Medicare’s EHR Incentive Program is Key To Universal Health IT Adoption among Primary Care Physicians, Study Finds
FOR IMMEDIATE RELEASE: Monday, Aug. 3, 2015
WASHINGTON, DC — Federal policy would best serve universal adoption of electronic health records by extending the Medicare incentive program that supported primary care physicians’ efforts to buy electronic health records or upgrade their current systems to comply with meaningful use requirements.
That’s the conclusion in a one-pager summary of research by Robert Graham Center visiting scholar alumnus Dr. Troy Russell, MD, MPH. The research, “Primary Care Physicians Are More Likely to Participate in Medicare EHR Incentives than Other Eligible Physicians after Considering Differences in Income,” was published in the Aug. 1 American Family Physician.
Russell and his colleagues reviewed data from 2014 Physician Compare and 2012 Medicare claims files to identify the factors that might affect a physician’s decision to purchase an EHR with meaningful use capabilities. Their investigation looked at physician demographic data and practice environment in 2012 to determine how they might predict EHR incentive participation two years later. Alongside other known factors they found that primary care physicians were more likely than their subspecialist counterparts to seek and ultimately participate in the EHR incentive program after adjusting for relatively lower Medicare allowed income,. The authors propose that primary care physicians may be more sensitive to Medicare incentives to overcome the cost of EHRs and other barriers to attain meaningful use.
“We looked at the barriers and the potential role of Medicare income on the decision to implement EHRs and ultimately participate in the EHR incentive program,” Russell said of the research. Conventional wisdom would predict that primary care doctors, who statistically have relatively less practice income to finance the $15,000 to $75,000 per physician in initial EHR costs, would be less likely to make such an investment. “If individual primary care doctors are motivated only by the economics of it, they might be less likely to implement EHRs – due to a relatively high investment to protect a small source of income.
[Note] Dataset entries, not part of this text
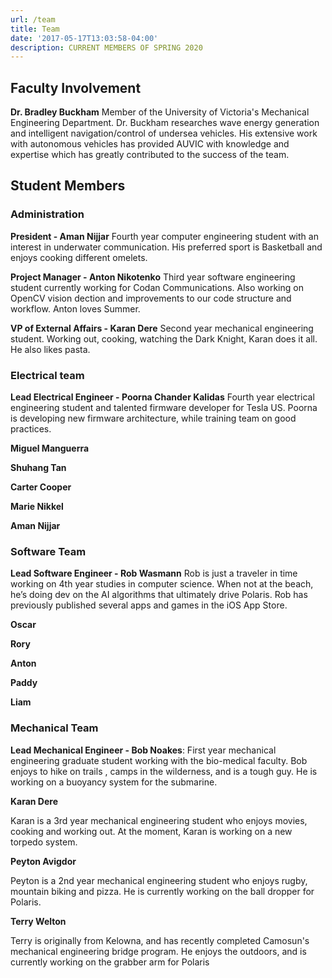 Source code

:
 ```yaml
---
url: /team
title: Team
date: '2017-05-17T13:03:58-04:00'
description: CURRENT MEMBERS OF SPRING 2020
---
```

## Faculty Involvement

**Dr. Bradley Buckham** 
Member of the University of Victoria's Mechanical Engineering Department. Dr. Buckham researches wave energy generation and intelligent navigation/control of undersea vehicles. His extensive work with autonomous vehicles has provided AUVIC with knowledge and expertise which has greatly contributed to the success of the team.

## Student Members

### Administration

**President - Aman Nijjar**
Fourth year computer engineering student with an interest in underwater communication. His preferred sport is Basketball and enjoys cooking different omelets.

**Project Manager - Anton Nikotenko** 
Third year software engineering student currently working for Codan Communications. Also working on OpenCV vision dection and improvements to our code structure and workflow. Anton loves Summer.

**VP of External Affairs - Karan Dere**
Second year mechanical engineering student. Working out, cooking, watching the Dark Knight, Karan does it all. He also likes pasta.

### Electrical team

**Lead Electrical Engineer - Poorna Chander Kalidas**
Fourth year electrical engineering student and talented firmware developer for Tesla US. Poorna is developing new firmware architecture, while training team on good practices.

**Miguel Manguerra**

<!--<p>Second year computer engineering student and hard worker. Quick to learn new things and loves to develop hardware. Enjoys playing team-based video games.</p>
-->

**Shuhang Tan**

<!--<p>Second year electrical engineering student showing dedication and participation. Enjoys playing the piano for friends and family.</p>
-->

**Carter Cooper**

<!--<p>Second year electrical engineering student learning how to program our stm boards and fix power supplies. Hobbies include sitting still and not talking. Big proponent of being a good person.</p>
-->

**Marie Nikkel**

<!--<p>Second year electrical engineering student that is speeding through her career. Marie is developing a PCB to display our submarines status through LEDs!!! and also learning some firmware on the side, with 6 classes to boot! She enjoys living life on the edge with her roomates.</p>
-->

**Aman Nijjar**

### Software Team

**Lead Software Engineer - Rob Wasmann**
Rob is just a traveler in time working on 4th year studies in computer science. When not at the beach, he’s doing dev on the AI algorithms that ultimately drive Polaris. Rob has previously published several apps and games in the iOS App Store.

**Oscar**

**Rory**

**Anton**

**Paddy**

**Liam**

### Mechanical Team

**Lead Mechanical Engineer - Bob Noakes**:
First year mechanical engineering graduate student working with the bio-medical faculty. Bob enjoys to hike on trails , camps in the wilderness, and is a tough guy. He is working on a buoyancy system for the submarine.

**Karan Dere**

Karan is a 3rd year mechanical engineering student who enjoys movies, cooking and working out. At the moment, Karan is working on a new torpedo system.

**Peyton Avigdor**

Peyton is a 2nd year mechanical engineering student who enjoys rugby, mountain biking and pizza. He is currently working on the ball dropper for Polaris.

**Terry Welton**

Terry is originally from Kelowna, and has recently completed Camosun's mechanical engineering bridge program. He enjoys the outdoors, and is currently working on the grabber arm for Polaris

<!-- WAY To glitchy, figure out later
## ALUMNI

2000-2020:
\\*\\*Gabriel Green\\*\\*,
\\*\\*Silvano Todesco\\*\\*,
\\*\\*Chris Carpenter\\*\\*,
\\*\\*Andy Bates\\*\\*,
\\*\\*Kiera Lane\\*\\*,
\\*\\*Angel Manguerra\\*\\*,
\\*\\*Shan Leung\\*\\*,
\\*\\*Lyden Carvalhal-Smith\\*\\*,
\\*\\*Anuraag Sinha\\*\\*,
\\*\\*Keifer Alden\\*\\*,
\\*\\*RJ Aujla\\*\\*
-->

<!-- \\\\*\\\\*Robert Keen\\\\*\\\\*
Third year software engineering student establishing and maintaining connections with the UVic administration and outside parties. Currently developing OpenCV algorithms for buoy detection. Enjoys lifting weights and producing cinematic brilliance.
-->

<!--\\\\*\\\\*Jason McCormick\\\\*\\\\*:
Third year mechanical engineering student developing a grabber arm for the manipulation tasks of the competition. Enjoys spending time with friends.
-->

<!--\\\\*\\\\*Kevin House\\\\*\\\\*
<p>Third year electrical engineering student with a background in construction. Developed the 2019 revision of the hydrophone pre-amplifier with Gabriel Green. Loves making music and DJing.</p>
-->

<!--\\\\*\\\\*Damon Aknuh\\\\*\\\\*
<p>Fourth year computer engineering student that formerly working for Intel. Damon likes to meet new people and try different activities. He is also a vegetarian that likes leafy foods, such as salads and spinach.</p>
-->

<!--\\\\*\\\\*Jason Poon\\\\*\\\\*
<p>Fourth year computer student working on the RPM controller for the motor controller. Enjoys working for the club and learning new concepts.</p>
-->

<!--\\\\*\\\\*Alec Cox\\\\*\\\\*
Fourth year software engineering student developing Polaris's motor control system.
-->

<!--\\\\*\\\\*Adam Pachecoamit\\\\*\\\\*: 
First year computer science student who enjoys learning about machine learning and music.</p>
-->

<!--EndFragment-->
One might assume that low Medicare compensation could serve as an indicator of reduced ability to pay for an EHR or jump through the multiple hoops to qualify for meaningful use payment. But we found that when adjusting for income, primary care physicians – despite the well-known overall and Medicare income disparity and the relatively higher up-front costs – seem to see the most advantage in using EHRs and decide to take the leap. As a whole they’re on the front end of the curve and our results echo conclusions from prior studies, including reports from Agency for Healthcare Research and Quality.”
Increases in EHR adoption trend likely stemmed from funding from the American Recovery and Reinvestment Act of 2009, which made EHR investment more viable, according to Russell.
“These results build on previous findings suggesting that PCPs may be more responsive to incentive assistance and therefore the most likely affected by expiring incentive payments,” Russell and his coauthors conclude in the paper. “Extending incentives to achieve widespread EHR use among all practices, and focusing these on smaller practices and those with lower practice income, such as PCPs, may still be needed to help these providers afford prohibitive upfront cost of EHR implementation.”
About the Robert Graham Center
The Robert Graham Center for Policy Studies in Family Medicine and Primary Care works to improve individual and population health by enhancing the delivery of primary care. The Center staff generates and analyzes evidence that brings a family medicine and primary care perspective to health policy deliberations at local, state, and national levels.
Founded in 1999, the Robert Graham Center is an independent research unit affiliated with the American Academy of Family Physicians (AAFP). The information and opinions contained in research from the Center do not necessarily reflect the views or policy of the AAFP.